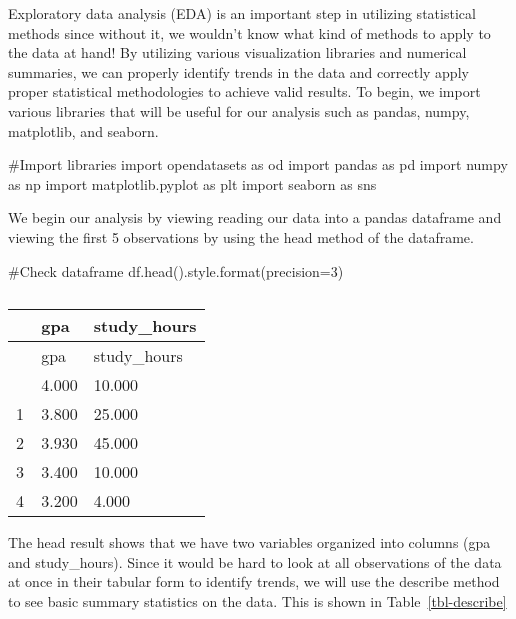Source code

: \documentclass[
  letterpaper,
  DIV=11,
  numbers=noendperiod]{scrreprt}
\newenvironment{Shaded}{\begin{snugshade}}{\end{snugshade}}
\newcommand{\BuiltInTok}[1]{\textcolor[rgb]{0.00,0.23,0.31}{#1}}
\newcommand{\CommentTok}[1]{\textcolor[rgb]{0.37,0.37,0.37}{#1}}
\newcommand{\DecValTok}[1]{\textcolor[rgb]{0.68,0.00,0.00}{#1}}
\newcommand{\ImportTok}[1]{\textcolor[rgb]{0.00,0.46,0.62}{#1}}
\newcommand{\NormalTok}[1]{\textcolor[rgb]{0.00,0.23,0.31}{#1}}
\newcommand{\OperatorTok}[1]{\textcolor[rgb]{0.37,0.37,0.37}{#1}}
\begin{document}
Exploratory data analysis (EDA) is an important step in utilizing
statistical methods since without it, we wouldn't know what kind of
methods to apply to the data at hand! By utilizing various visualization
libraries and numerical summaries, we can properly identify trends in
the data and correctly apply proper statistical methodologies to achieve
valid results. To begin, we import various libraries that will be useful
for our analysis such as pandas, numpy, matplotlib, and seaborn.

\begin{Shaded}
\begin{Highlighting}[]
\CommentTok{\#Import libraries}
\ImportTok{import}\NormalTok{ opendatasets }\ImportTok{as}\NormalTok{ od}
\ImportTok{import}\NormalTok{ pandas }\ImportTok{as}\NormalTok{ pd}
\ImportTok{import}\NormalTok{ numpy }\ImportTok{as}\NormalTok{ np}
\ImportTok{import}\NormalTok{ matplotlib.pyplot }\ImportTok{as}\NormalTok{ plt}
\ImportTok{import}\NormalTok{ seaborn }\ImportTok{as}\NormalTok{ sns}
\end{Highlighting}
\end{Shaded}

We begin our analysis by viewing reading our data into a pandas
dataframe and viewing the first 5 observations by using the head method
of the dataframe.

\begin{Shaded}
\begin{Highlighting}[]
\CommentTok{\#Check dataframe}
\NormalTok{df.head().style.}\BuiltInTok{format}\NormalTok{(precision}\OperatorTok{=}\DecValTok{3}\NormalTok{)}
\end{Highlighting}
\end{Shaded}

\begin{longtable}[]{@{}lll@{}}
\caption{}\label{T_832fa}\tabularnewline
\toprule\noalign{}
~ & gpa & study\_hours \\
\midrule\noalign{}
\endfirsthead
\toprule\noalign{}
~ & gpa & study\_hours \\
\midrule\noalign{}
\endhead
\bottomrule\noalign{}
\endlastfoot
0 & 4.000 & 10.000 \\
1 & 3.800 & 25.000 \\
2 & 3.930 & 45.000 \\
3 & 3.400 & 10.000 \\
4 & 3.200 & 4.000 \\
\end{longtable}

The head result shows that we have two variables organized into columns
(gpa and study\_hours). Since it would be hard to look at all
observations of the data at once in their tabular form to identify
trends, we will use the describe method to see basic summary statistics
on the data. This is shown in Table~\ref{tbl-describe}
\end{document}
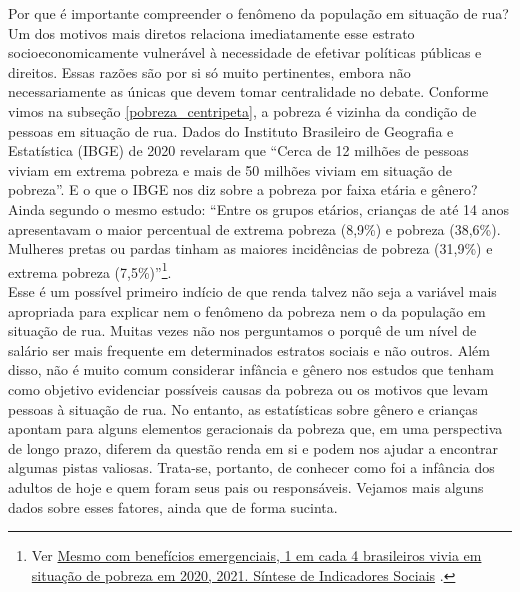 \documentclass[14pt]{extarticle}
\begin{document}
Por que é importante compreender o fenômeno da população em situação de rua? Um dos motivos mais diretos relaciona imediatamente esse estrato socioeconomicamente vulnerável à necessidade de efetivar políticas públicas e direitos. Essas razões são por si só muito pertinentes, embora não necessariamente as únicas que devem tomar centralidade no debate. Conforme vimos na subseção \ref{pobreza_centripeta}, a pobreza é vizinha da condição de pessoas em situação de rua. Dados do Instituto Brasileiro de Geografia e Estatística (IBGE) de 2020 revelaram que ``Cerca de 12 milhões de pessoas viviam em extrema pobreza e mais de 50 milhões viviam em situação de pobreza”. E o que o IBGE nos diz sobre a pobreza por faixa etária e gênero? Ainda segundo o mesmo estudo: ``Entre os grupos etários, crianças de até 14 anos apresentavam o maior percentual de extrema pobreza (8,9\%) e pobreza (38,6\%). Mulheres pretas ou pardas tinham as maiores incidências de pobreza (31,9\%) e extrema pobreza (7,5\%)”\footnote{Ver \href{https://agenciadenoticias.ibge.gov.br/agencia-noticias/2012-agencia-de-noticias/noticias/32420-mesmo-com-beneficios-emergenciais-1-em-cada-4-brasileiros-vivia-em-situacao-de-pobreza-em-2020}{Mesmo com benefícios emergenciais, 1 em cada 4 brasileiros vivia em situação de pobreza em 2020, 2021. Síntese de Indicadores Sociais} \citep{ibge2}.}.\\

Esse é um possível primeiro indício de que renda talvez não seja a variável mais apropriada para explicar nem o fenômeno da pobreza nem o da população em situação de rua. Muitas vezes não nos perguntamos o porquê de um nível de salário ser mais frequente em determinados estratos sociais e não outros. Além disso, não é muito comum considerar infância e gênero nos estudos que tenham como objetivo evidenciar possíveis causas da pobreza ou os motivos que levam pessoas à situação de rua. No entanto, as estatísticas sobre gênero e crianças apontam para alguns elementos geracionais da pobreza que, em uma perspectiva de longo prazo, diferem da questão renda em si e podem nos ajudar a encontrar algumas pistas valiosas. Trata-se, portanto, de conhecer como foi a infância dos adultos de hoje e quem foram seus pais ou responsáveis. Vejamos mais alguns dados sobre esses fatores, ainda que de forma sucinta.\\ 
\end{document}
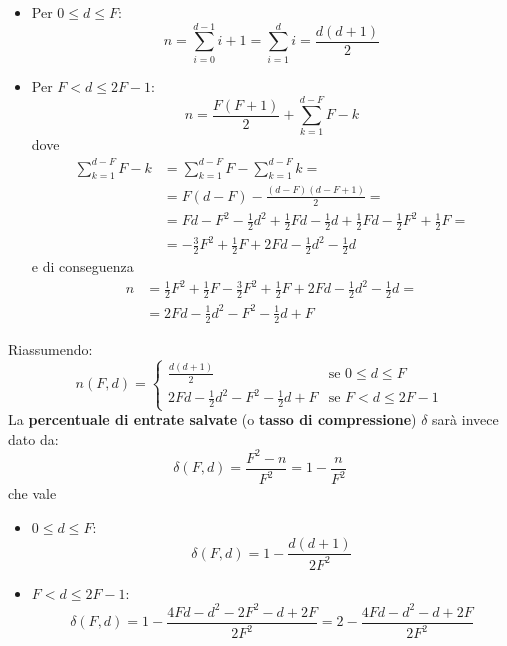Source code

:     \begin{itemize}
        \item Per $ 0 \le d \le F$:
        \begin{equation}
        n = \sum_{i=0}^{d-1}{i+1} = \sum_{i=1}^{d}{i} = \frac{d(d+1)}{2}
        \end{equation}
        
        \item Per $ F < d \le 2F - 1$:
        \begin{equation}
        n = \frac{F(F+1)}{2} + \sum_{k=1}^{d-F}{F-k}
        \end{equation}
        dove
        \begin{align*}
            \sum_{k=1}^{d-F}{F-k} &= \sum_{k=1}^{d-F}{F} - \sum_{k=1}^{d-F}{k} = \\
                             &= F(d - F) - \frac{(d - F)(d - F + 1)}{2} = \\
                             &= Fd - F^2 - \frac{1}{2}d^2 + \frac{1}{2}Fd - \frac{1}{2}d + \frac{1}{2}Fd - \frac{1}{2}F^2 + \frac{1}{2}F = \\
                             &= -\frac{3}{2}F^2 + \frac{1}{2}F + 2Fd - \frac{1}{2}d^2 - \frac{1}{2}d
        \end{align*}
        e di conseguenza
        \begin{align*}
        n &= \frac{1}{2}F^2 + \frac{1}{2}F - \frac{3}{2}F^2 + \frac{1}{2}F + 2Fd - \frac{1}{2}d^2 - \frac{1}{2}d = \\
          &= 2Fd - \frac{1}{2}d^2 - F^2 - \frac{1}{2}d + F
        \end{align*}
    \end{itemize}
    Riassumendo:
    \begin{equation}
    n(F, d) = \begin{cases}
              \frac{d(d+1)}{2} & \text{se } 0 \le d \le F \\
              2Fd - \frac{1}{2}d^2 - F^2 - \frac{1}{2}d + F & \text{se } F < d \le 2F - 1
            \end{cases}
    \end{equation}
    La \textbf{percentuale di entrate salvate} (o \textbf{tasso di compressione}) $\delta$ sarà invece dato da:
    \begin{equation}
        \delta(F, d) = \frac{F^2 - n}{F^2} = 1 - \frac{n}{F^2}
    \end{equation}
    che vale
    \begin{itemize}
        \item $0 \le d \le F$:
        \begin{equation}
            \delta(F, d) = 1 - \frac{d(d+1)}{2F^2}
        \end{equation}
        
        \item $ F < d \le 2F - 1$:
        \begin{equation}
            \delta(F, d) = 1 - \frac{4Fd - d^2 - 2F^2 - d + 2F}{2F^2} = 2 - \frac{4Fd - d^2 - d + 2F}{2F^2}
        \end{equation}
    \end{itemize}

Problem description ▸ The lines from the one holding "- d^2 - 2F^2" through the end of the listing above are to be written out exactly, both ends included, and no others.

Exercise solution ▸
            \delta(F, d) = 1 - \frac{4Fd - d^2 - 2F^2 - d + 2F}{2F^2} = 2 - \frac{4Fd - d^2 - d + 2F}{2F^2}
        \end{equation}
    \end{itemize}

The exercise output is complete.